Apesar do distúrbio imunológico hereditário impedir as células T de atacar o HV, o sistema imunitário conseguia reparar danos no ADN provocados por radiação UV. No entanto, a falha das células T permitiu que o beta-HPV invadisse as células da pele e desencadeasse a formação do cancro.

A mulher, que estava também a ser tratada para outras doenças relacionadas com o HPV, incluindo verrugas na pele e na boca, recebeu umtransplante de células estaminais da medula óssea para substituir as células T disfuncionais por células saudáveis.

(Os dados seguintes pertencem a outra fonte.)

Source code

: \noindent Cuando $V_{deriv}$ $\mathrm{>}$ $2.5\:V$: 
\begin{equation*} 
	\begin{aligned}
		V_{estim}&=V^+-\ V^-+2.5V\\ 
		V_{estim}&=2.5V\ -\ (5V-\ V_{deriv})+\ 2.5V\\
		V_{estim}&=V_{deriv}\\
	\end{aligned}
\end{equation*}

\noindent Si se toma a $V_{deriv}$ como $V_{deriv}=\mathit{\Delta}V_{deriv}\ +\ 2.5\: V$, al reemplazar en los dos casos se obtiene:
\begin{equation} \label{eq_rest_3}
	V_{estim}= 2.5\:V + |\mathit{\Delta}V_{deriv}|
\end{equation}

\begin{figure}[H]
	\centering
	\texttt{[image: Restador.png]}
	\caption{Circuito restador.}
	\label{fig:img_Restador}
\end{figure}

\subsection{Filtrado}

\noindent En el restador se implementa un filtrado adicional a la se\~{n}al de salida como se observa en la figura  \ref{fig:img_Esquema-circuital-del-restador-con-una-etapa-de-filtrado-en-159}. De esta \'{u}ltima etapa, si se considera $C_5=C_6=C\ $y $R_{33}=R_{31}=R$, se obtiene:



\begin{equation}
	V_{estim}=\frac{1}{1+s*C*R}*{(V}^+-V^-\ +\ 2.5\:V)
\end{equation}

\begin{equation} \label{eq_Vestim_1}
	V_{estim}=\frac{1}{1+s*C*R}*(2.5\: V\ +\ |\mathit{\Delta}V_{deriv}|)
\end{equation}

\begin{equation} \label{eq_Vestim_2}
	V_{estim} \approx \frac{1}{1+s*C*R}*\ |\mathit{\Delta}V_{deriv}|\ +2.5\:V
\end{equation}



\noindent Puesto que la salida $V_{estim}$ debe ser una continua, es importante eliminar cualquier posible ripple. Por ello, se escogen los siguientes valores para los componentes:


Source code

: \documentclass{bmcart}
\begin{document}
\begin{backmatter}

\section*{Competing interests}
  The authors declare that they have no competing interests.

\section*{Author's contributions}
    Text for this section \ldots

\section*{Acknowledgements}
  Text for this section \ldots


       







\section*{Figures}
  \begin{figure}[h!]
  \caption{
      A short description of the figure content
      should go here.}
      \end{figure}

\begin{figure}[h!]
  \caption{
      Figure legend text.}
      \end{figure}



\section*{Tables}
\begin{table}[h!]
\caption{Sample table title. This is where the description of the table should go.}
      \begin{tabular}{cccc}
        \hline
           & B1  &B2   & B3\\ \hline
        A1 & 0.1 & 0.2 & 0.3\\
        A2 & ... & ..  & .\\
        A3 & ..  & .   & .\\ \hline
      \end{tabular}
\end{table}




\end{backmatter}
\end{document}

O tratamento eliminou não só o cancro de pele agressivo como também as restantes doenças associadas ao HPV, sem recorrência durante três anos de acompanhamento.

"Esta descoberta e este resultado positivo não teriam sido possíveis sem a perícia combinada de virologistas, imunologistas, oncologistas e especialistas em transplantação, todos a trabalhar juntos", destacou Lisco.

Vacinas e tratamentos contra cancros

Os investigadores sublinham quea radiação UV continua a ser a principal causa do cancro de pele, mas este caso mostra que outros fatores podem estar em jogo. Vírus habitualmente benignos, como o beta-HPV, podem ter efeitos devastadores em pessoas com o sistema imunitário comprometido.

O HPV alfa, responsável por muitos casos de cancro do colo do útero e da garganta, mostrou como a prevenção pode ter impacto: a vacinação generalizada levou a uma queda acentuada das mortes associadas a esses tumores.

Embora uma cura universal para o cancro ainda seja incerta, têm-se registado melhorias consistentes nas taxas de sobrevivência de vários tipos de tumor, incluindo o carcinoma espinocelular. Esta nova investigação pode contribuir para avanços significativos no tratamento de casos associados a imunodeficiência.